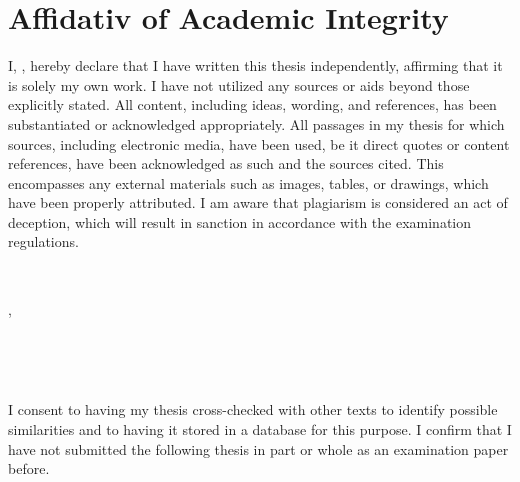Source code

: \chapter*{Affidativ of Academic Integrity}
I, \insertauthor, hereby declare that I have written this thesis independently, affirming that it is solely my own work. I have not utilized any sources or aids beyond those explicitly stated. All content, including ideas, wording, and references, has been substantiated or acknowledged appropriately. All passages in my thesis for which sources, including electronic media, have been used, be it direct quotes or content references, have been acknowledged as such and the sources cited. This encompasses any external materials such as images, tables, or drawings, which have been properly attributed. I am aware that plagiarism is considered an act of deception, which will result in sanction in accordance with the examination regulations.
\par
\vspace{2cm}\
\begin{minipage}[b][][t]{0.5\textwidth}
    \insertplace, \insertdate \par ~
\end{minipage}
\hfill
\begin{minipage}[b][][b]{0.45\textwidth}
    \centering
    \hrulefill
    \par
    \insertauthor
\end{minipage}


\vspace{2cm}\
\par
I consent to having my thesis cross-checked with other texts to identify possible similarities and to having it stored in a database for this purpose.
I confirm that I have not submitted the following thesis in part or whole as an examination paper before.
···
• _What you have to do_
Check each line of the preceding material for the word "minipage", then state how many lines contain it, with no other text.

• _Exercise response_
4